Thirty-two years since Black Wednesday, Government still wants control
- Branko Brkic
- 19 Oct 2009 11:54 (South Africa)
The 32nd anniversary of Black Wednesday is today. It commemorates the occasion on which a host of newspapers, 19 organisations and scores of apartheid government critics were detained. The day raises the obvious question: what is the current state of press freedom in South Africa? The obvious answer? It’s not good.
The banning of The World and Weekend World on 19 October 1977 by then minister of justice Jimmy Kruger was a brutal act of censorship the likes of which was not seen again until the imposition of the “State of Emergency” in the mid-1980’s. Kruger’s justification was the obvious one: that the publications were “publishing inflammatory material that threatened the nation's security”.
The newspapers' editor Percy Qoboza and other journalists were subsequently arrested and jailed.
Yet as is so often the case with censors, in their desperate attempts to shoot the messengers, they write their own death warrants. The banning of The World and the Weekend World really closed off the major voices supporting the black consciousness movement, which was stronger than the “congress movement” at the time.
In fact, with its quiet links to the external African National Congress and its explicit links to the emerging trade union movement, the congress movement had almost infinitely more potential to challenge the apartheid government than the effete, self-styled intellectuals of the Black Consciousness movement.
The banning of The World left only the tiny newspaper, The Post, on the scene. It was converted into The Sowetan in 1981 and tiny it did not remain, quickly going national and replacing The World as the voice of black South Africa. Only it was not the same voice. A former journalist at The World who was jailed for nine months in 1977, Aggrey Klaaste eventually became its editor and it proved an inspired choice: Klaaste’s careful journalism and righteous support for “nation building”, along with the growing power of the movement he now backed, kept the paper from being banned during the hectic 1980’s.

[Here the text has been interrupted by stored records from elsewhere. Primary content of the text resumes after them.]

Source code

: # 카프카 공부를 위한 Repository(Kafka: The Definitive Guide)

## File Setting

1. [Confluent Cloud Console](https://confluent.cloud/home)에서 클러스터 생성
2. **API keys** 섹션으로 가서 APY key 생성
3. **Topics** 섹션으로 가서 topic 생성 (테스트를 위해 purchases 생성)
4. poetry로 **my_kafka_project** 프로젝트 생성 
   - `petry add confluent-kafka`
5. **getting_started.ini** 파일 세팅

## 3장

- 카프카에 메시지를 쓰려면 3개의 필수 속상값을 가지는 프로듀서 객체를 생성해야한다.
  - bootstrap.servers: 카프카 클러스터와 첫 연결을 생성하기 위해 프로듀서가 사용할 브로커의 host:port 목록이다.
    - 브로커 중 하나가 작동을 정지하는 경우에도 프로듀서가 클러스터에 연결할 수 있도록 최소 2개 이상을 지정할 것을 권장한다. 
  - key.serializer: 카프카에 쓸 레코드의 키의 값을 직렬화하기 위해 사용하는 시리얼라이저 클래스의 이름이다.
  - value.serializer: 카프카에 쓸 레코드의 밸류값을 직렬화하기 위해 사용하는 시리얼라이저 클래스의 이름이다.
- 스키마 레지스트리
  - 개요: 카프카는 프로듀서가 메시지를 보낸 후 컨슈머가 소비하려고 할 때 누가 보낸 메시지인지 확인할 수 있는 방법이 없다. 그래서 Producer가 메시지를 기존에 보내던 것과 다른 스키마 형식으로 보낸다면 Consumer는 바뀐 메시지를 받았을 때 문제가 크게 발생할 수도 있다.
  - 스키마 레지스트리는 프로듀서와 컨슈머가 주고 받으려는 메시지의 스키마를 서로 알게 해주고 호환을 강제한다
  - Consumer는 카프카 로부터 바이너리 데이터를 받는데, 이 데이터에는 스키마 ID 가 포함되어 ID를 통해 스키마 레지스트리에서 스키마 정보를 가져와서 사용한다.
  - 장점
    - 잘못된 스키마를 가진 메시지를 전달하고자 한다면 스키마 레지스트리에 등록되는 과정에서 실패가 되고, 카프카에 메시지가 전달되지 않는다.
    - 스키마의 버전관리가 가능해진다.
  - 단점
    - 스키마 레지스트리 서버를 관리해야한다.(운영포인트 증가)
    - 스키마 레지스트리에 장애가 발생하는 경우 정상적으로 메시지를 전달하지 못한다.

But one of the effects of Black Wednesday was to increase exponentially the power of the SABC, whose share of voice became unchallenged and essentially unchallengeable. Starting then, the SABC began its downward slide, adopting a ethic of subservience to government which has remained coursing through its veins to this day. The dominance of the SABC, with its huge budgets, national presence, multitude of ethnic stations, and a license fee system was essentially forged in the aftermath of 1977. With some small concessions to news independence, the new democratic government in 1994 accepted this great propaganda gift with glee, quickly substituting its subservient cohorts for those of its predecessors. Only recently has its power over the SABC been significantly dented.
New, alternative television news offerings by eTV in particular are proving popular. The Internet has provided new voices and a greater international perspective.
But the biggest political factor has been the SABC’s support for the wrong ANC faction in the recent election, which has had the sobering effect of demonstrating the dangers of biased journalism under the guise of “community journalism” to now ruling members of the ANC. And, as is so often the case, corrupt mentality almost inevitably results in more conventional forms of corruption as the best drift away and short-cut solutions begin to seem more attractive to those that remain.
In an act of true irony, the anniversary of Black Wednesday is being celebrated at the SABC with the decision to suspend four top executives, the start of a long process to discover those responsible for the government-controlled public broadcaster's financial meltdown.